J. Hart Rosdail

J.  HART  ROSDAIL  –  Photo taken in 1954

 J. Hart Rosdail was born February 10, 1914, on a farm near Springville, Iowa.  He was a 1929 graduate of Springville High School and a graduate of the University of Iowa.  He passed away November 5, 1977.

He moved to Chicago, where he was a junior high social studies and language arts teacher.  He had also worked as an investment advisor for Continental Casualty Company, a systems analyst for Marshall Field, an office manager for Continental Casualty Company and corporate secretary for the Phelps Shipping Company.

For a number of years he was listed as the world’s number one globetrotter in the Guiness Book of World Records.  He visited 223 of the world’s 225 countries, as well as 75 additional countries which have been absorbed by other countries.
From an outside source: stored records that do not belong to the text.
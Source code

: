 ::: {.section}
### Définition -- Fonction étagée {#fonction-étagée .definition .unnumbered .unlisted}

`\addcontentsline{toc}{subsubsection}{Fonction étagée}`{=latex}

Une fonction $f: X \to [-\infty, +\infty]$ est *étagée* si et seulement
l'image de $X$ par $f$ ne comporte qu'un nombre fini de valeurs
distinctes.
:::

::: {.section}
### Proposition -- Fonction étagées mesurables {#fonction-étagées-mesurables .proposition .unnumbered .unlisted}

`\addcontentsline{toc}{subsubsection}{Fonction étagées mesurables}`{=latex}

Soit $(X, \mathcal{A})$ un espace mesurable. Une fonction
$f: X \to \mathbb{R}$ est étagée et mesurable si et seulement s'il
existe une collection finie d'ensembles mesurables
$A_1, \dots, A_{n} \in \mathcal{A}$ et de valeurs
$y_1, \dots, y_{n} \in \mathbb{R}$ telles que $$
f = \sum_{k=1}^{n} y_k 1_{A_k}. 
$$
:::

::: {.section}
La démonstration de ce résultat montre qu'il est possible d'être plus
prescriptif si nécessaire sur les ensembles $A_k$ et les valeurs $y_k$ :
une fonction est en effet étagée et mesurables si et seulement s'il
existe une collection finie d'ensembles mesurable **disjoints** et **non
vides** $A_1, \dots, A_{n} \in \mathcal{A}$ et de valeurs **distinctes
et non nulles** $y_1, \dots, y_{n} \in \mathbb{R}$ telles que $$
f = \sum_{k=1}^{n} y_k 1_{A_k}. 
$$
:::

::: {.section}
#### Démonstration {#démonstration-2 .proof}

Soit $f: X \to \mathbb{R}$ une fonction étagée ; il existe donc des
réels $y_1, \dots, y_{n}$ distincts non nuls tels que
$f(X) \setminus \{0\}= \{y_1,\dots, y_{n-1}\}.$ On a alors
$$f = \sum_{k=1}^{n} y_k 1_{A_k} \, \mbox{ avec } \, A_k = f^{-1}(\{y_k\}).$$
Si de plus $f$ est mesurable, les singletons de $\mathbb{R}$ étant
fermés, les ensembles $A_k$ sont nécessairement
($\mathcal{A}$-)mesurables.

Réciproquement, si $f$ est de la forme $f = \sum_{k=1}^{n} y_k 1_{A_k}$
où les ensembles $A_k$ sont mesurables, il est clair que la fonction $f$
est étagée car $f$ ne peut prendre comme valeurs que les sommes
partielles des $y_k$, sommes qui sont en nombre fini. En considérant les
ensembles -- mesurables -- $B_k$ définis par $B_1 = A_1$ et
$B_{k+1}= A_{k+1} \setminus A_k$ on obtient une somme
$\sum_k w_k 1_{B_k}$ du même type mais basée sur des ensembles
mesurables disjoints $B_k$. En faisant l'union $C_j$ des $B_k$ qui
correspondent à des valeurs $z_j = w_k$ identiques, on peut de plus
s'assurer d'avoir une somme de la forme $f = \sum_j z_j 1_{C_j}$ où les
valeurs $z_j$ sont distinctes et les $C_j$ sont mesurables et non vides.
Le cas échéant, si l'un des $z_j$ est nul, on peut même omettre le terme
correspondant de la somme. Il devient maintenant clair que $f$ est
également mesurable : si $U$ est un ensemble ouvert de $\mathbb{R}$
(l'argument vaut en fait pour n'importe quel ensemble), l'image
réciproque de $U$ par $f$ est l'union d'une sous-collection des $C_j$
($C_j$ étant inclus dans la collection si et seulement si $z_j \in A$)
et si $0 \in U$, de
 He traveled some 1,587,954 miles, appeared on national television and was featured in articles in national publications.

During his travels, he climbed Mount Kilimanjaro and was held prisoner in a remote area of the Sahara Desert.

He authored two world travel books and four genealogy books.  One of his best known genealogy books, The Sloopers, is a history of the first Norwegian immigration to America.

His father’s ancestors were Norwegian and his mother  was English and German.

In 1977, while traveling in North Africa where the heat is intense, he became ill and was hospitalized in the capital city of Niamey in the Republic of Niger.  In June, he was flown to Chicago and later hospitalized.  Complications developed and he passed away in November of that same year.